Restate word for word the lines of the records below, starting at the line that contains "for 1000, 1,000,000" and ending at the line that contains "the exclusive lock", with both of those lines included and nothing else.
MATERIAL SUPPLIED START
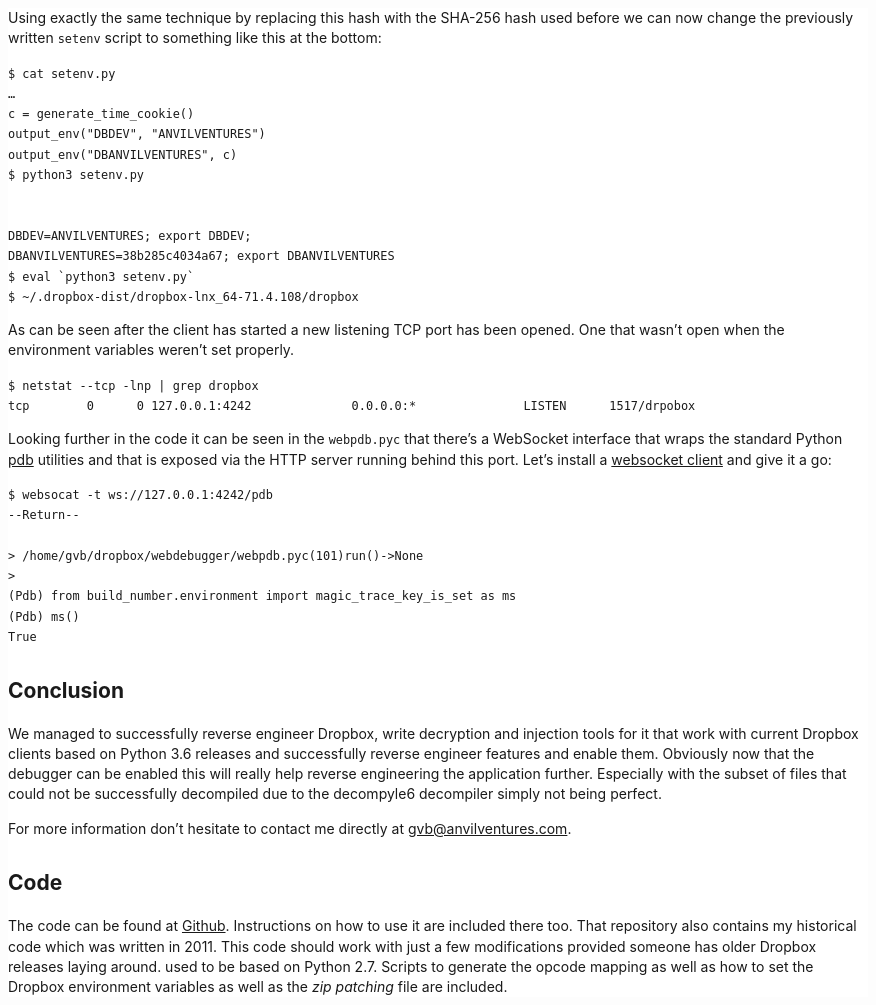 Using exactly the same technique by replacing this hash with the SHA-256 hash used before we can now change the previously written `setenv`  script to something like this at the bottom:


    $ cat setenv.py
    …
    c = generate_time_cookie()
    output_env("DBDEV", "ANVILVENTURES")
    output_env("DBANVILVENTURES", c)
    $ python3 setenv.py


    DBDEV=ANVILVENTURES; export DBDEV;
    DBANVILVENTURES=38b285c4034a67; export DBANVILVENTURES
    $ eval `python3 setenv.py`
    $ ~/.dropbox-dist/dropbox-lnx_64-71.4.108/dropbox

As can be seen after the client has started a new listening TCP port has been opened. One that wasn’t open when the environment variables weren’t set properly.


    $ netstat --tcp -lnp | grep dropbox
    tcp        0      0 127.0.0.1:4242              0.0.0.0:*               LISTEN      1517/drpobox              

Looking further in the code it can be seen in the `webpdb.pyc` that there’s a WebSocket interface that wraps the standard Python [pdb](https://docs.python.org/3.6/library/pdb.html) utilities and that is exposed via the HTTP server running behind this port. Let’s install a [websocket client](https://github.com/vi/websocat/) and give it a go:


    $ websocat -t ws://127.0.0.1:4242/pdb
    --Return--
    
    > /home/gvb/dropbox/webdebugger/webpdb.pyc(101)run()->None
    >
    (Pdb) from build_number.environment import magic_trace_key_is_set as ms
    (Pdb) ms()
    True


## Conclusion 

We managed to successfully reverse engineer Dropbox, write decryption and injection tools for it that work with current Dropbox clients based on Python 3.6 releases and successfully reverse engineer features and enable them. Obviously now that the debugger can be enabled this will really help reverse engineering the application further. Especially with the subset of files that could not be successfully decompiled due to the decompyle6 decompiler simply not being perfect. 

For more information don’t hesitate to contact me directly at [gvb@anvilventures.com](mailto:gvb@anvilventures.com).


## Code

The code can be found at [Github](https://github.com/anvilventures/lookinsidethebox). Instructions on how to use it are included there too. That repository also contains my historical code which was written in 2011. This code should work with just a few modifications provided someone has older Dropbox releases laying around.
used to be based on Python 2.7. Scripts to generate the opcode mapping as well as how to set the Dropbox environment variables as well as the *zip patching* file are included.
MATERIAL SUPPLIED END
MATERIAL SUPPLIED START
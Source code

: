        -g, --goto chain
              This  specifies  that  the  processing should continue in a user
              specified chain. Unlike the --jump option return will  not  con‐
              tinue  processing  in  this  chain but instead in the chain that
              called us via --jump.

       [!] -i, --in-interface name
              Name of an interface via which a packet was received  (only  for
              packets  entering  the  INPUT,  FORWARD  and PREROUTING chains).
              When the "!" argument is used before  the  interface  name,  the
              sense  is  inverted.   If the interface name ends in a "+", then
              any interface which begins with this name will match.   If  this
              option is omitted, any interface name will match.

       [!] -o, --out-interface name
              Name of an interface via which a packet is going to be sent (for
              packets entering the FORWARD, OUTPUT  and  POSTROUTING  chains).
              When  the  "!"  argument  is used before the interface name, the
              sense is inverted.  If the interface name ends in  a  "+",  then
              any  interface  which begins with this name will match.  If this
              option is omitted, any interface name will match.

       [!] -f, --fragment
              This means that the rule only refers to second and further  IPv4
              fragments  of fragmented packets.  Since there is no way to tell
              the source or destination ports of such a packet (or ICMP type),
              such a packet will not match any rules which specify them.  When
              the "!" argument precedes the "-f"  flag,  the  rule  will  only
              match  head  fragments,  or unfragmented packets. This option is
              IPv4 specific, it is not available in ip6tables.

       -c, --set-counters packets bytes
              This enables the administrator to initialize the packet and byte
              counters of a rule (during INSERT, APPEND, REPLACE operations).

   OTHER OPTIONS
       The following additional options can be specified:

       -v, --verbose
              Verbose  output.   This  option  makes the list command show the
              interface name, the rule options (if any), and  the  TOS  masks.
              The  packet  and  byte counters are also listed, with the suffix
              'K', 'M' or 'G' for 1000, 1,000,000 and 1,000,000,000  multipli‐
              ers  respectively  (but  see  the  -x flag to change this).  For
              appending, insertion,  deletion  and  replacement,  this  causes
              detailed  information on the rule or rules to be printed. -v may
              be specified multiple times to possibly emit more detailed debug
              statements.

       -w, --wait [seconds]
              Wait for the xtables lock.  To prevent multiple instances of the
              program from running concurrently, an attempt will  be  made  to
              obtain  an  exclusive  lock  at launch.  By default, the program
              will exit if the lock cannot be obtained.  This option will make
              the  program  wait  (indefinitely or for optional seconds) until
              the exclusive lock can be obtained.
MATERIAL SUPPLIED END
- _WORKED SOLUTION_
              'K', 'M' or 'G' for 1000, 1,000,000 and 1,000,000,000  multipli‐
              ers  respectively  (but  see  the  -x flag to change this).  For
              appending, insertion,  deletion  and  replacement,  this  causes
              detailed  information on the rule or rules to be printed. -v may
              be specified multiple times to possibly emit more detailed debug
              statements.

       -w, --wait [seconds]
              Wait for the xtables lock.  To prevent multiple instances of the
              program from running concurrently, an attempt will  be  made  to
              obtain  an  exclusive  lock  at launch.  By default, the program
              will exit if the lock cannot be obtained.  This option will make
              the  program  wait  (indefinitely or for optional seconds) until
              the exclusive lock can be obtained.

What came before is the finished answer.